Participants were only able to accurately identify deepfake speech 73% of the time, while results only improved "slightly" after participants were trained on how to recognize computer-generated audio, according to the study.
"Our findings confirm that humans are unable to reliably detect deepfake speech, whether or not they have received training to help them spot artificial content," Kimberly Mai, an author of the study, said in a statement.
"It’s also worth noting that the samples that we used in this study were created with algorithms that are relatively old, which raises the question whether humans would be less able to detect deepfake speech created using the most sophisticated technology available now and in the future."
The study is considered to be the first of its kind to investigate how humans detect deepfake audio in a language other than English.
English and Mandarin-speaking participants showed roughly the same rate of detection, with English-speakers citing they relied on listening to breathing to help determine if the audio was real or computer-generated. Mandarin-speakers said they paid attention to a speaker’s cadence and word pacing to help correctly identify audio.
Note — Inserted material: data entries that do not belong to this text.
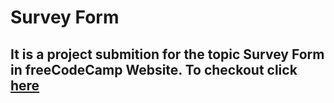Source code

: # Survey Form 

## It is a project submition for the topic Survey Form in freeCodeCamp Website. To checkout click [here](https://uchihadsenju.github.io/surveyform-codecamp/ "Survey_Form")
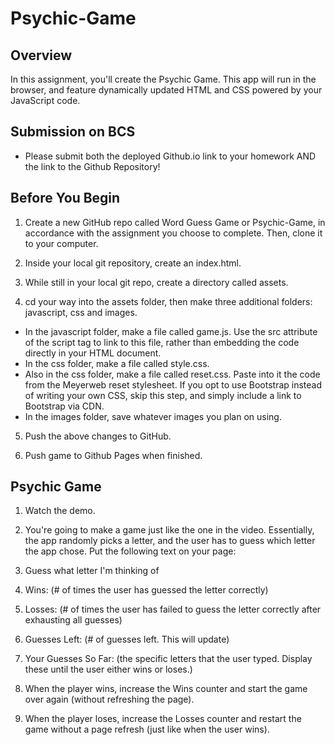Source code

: # Psychic-Game

## Overview
In this assignment, you'll create the Psychic Game. This app will run in the browser, and feature dynamically updated HTML and CSS powered by your JavaScript code.

## Submission on BCS
- Please submit both the deployed Github.io link to your homework AND the link to the Github Repository!

## Before You Begin
1. Create a new GitHub repo called Word Guess Game or Psychic-Game, in accordance with the assignment you choose to complete. Then, clone it to your computer.

2. Inside your local git repository, create an index.html.

3. While still in your local git repo, create a directory called assets.

4. cd your way into the assets folder, then make three additional folders: javascript, css and images.

- In the javascript folder, make a file called game.js. Use the src attribute of the script tag to link to this file, rather than embedding the code directly in your HTML document.
- In the css folder, make a file called style.css.
- Also in the css folder, make a file called reset.css. Paste into it the code from the Meyerweb reset stylesheet. If you opt to use Bootstrap instead of writing your own CSS, skip this step, and simply include a link to Bootstrap via CDN.
- In the images folder, save whatever images you plan on using.

5. Push the above changes to GitHub.

6. Push game to Github Pages when finished.

## Psychic Game

1. Watch the demo.

2. You're going to make a game just like the one in the video. Essentially, the app randomly picks a letter, and the user has to guess which letter the app chose. Put the following text on your page:

3. Guess what letter I'm thinking of

4. Wins: (# of times the user has guessed the letter correctly)

5. Losses: (# of times the user has failed to guess the letter correctly after exhausting all guesses)

6. Guesses Left: (# of guesses left. This will update)

7. Your Guesses So Far: (the specific letters that the user typed. Display these until the user either wins or loses.)

8. When the player wins, increase the Wins counter and start the game over again (without refreshing the page).

9. When the player loses, increase the Losses counter and restart the game without a page refresh (just like when the user wins).
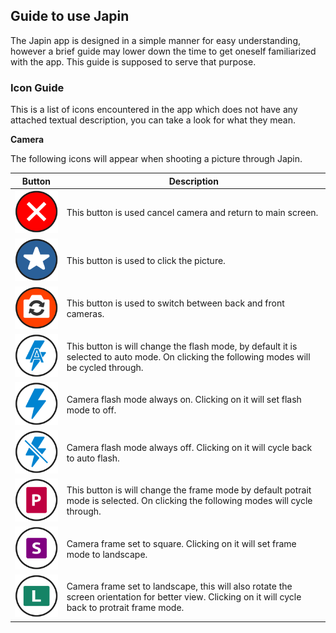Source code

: ## Guide to use Japin
The Japin app is designed in a simple manner for easy understanding, however a brief guide may lower down the time to get oneself familiarized with the app. This guide is supposed to serve that purpose.

### Icon Guide
This is a list of icons encountered in the app which does not have any attached textual description, you can take a look for what they mean.

**Camera**

The following icons will appear when shooting a picture through Japin.

Button | Description
------------ | -------------
![](/images/cam_cancel.png) | This button is used cancel camera and return to main screen.
![](/images/cam_click.png) | This button is used to click the picture.
![](/images/cam_rotate.png) | This button is used to switch between back and front cameras.
![](/images/cam_flash_auto.png) | This button is will change the flash mode, by default it is selected to auto mode. On clicking the following modes will be cycled through.
![](/images/cam_flash_on.png) | Camera flash mode always on. Clicking on it will set flash mode to off.
![](/images/cam_flash_off.png) | Camera flash mode always off. Clicking on it will cycle back to auto flash.
![](/images/cam_orientation_portrait.png) | This button is will change the frame mode by default potrait mode is selected. On clicking the following modes will cycle through.
![](/images/cam_orientation_square.png) | Camera frame set to square. Clicking on it will set frame mode to landscape.
![](/images/cam_orientation_landscape.png) | Camera frame set to landscape, this will also rotate the screen orientation for better view. Clicking on it will cycle back to protrait frame mode.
"Although there are some differences in the features that English and Mandarin speakers use to detect deepfakes, the two groups share many similarities. Therefore, the threat potential of speech deepfakes is consistent despite the language involved," the researchers wrote.
The study comes as a "warning" that "humans cannot reliably detect speech deepfakes," with researchers highlighting that "adversaries are already using speech deepfakes to commit fraud," and the tech will only become more convincing with the recent advancements in AI.
"With generative artificial intelligence technology getting more sophisticated and many of these tools openly available, we’re on the verge of seeing numerous benefits as well as risks. It would be prudent for governments and organizations to develop strategies to deal with abuse of these tools, certainly, but we should also recognize the positive possibilities that are on the horizon," study author and University of London computer science professor Lewis D. Griffin said in a statement published by the university.
Audio deepfakes have already been used repeatedly across the U.S. and Europe to carry out crimes.
The study pointed to a scam in 2019, for example, that left a U.K.-based energy firm roughly $243,000 in the red after a fraudster hopped on the phone with the firm's CEO and pretended to be the boss of the organization's Germany-based parent company.
The scammer was able to use AI technology to capture the boss' slight German accent and "melody" of the man's voice while demanding the CEO immediately transfer money to a bank account, the Wall Street Journal reported at the time.
Stateside, victims are sounding the alarm on phone scams that often target elderly Americans. The Federal Trade Commission warned last month that scammers are increasingly relying on voice cloning technology to convince unsuspecting victims to fork over money. The criminals can take a soundbite or video of a person that’s posted online, clone the voice and call the person’s loved ones while pretending to be in a dire situation and in the need of fast money.
Many victims later tell police that the cloned voice sounded so similar to their loved one that they didn’t immediately suspect it was a scam.
Mai told Fox News Digital that the research shows that training people to spot AI-generated speech will unlikely "improve detection capabilities, so we should focus on other approaches," pointing to a handful of other avenues to potentially mitigate risks associated with the tech.
"Crowdsourcing and aggregating responses as a fact-checking measure could be helpful for now. We also demonstrate even though humans are not reliable individually, detection performance increases when you aggregate responses (collect lots of decisions together and make a majority decision)," Mai explained.
"In addition, efforts should focus on improving automated detectors by making them more robust to differences in test audio. In addition, organizations should prioritize implementing other strategies like regulations and policies."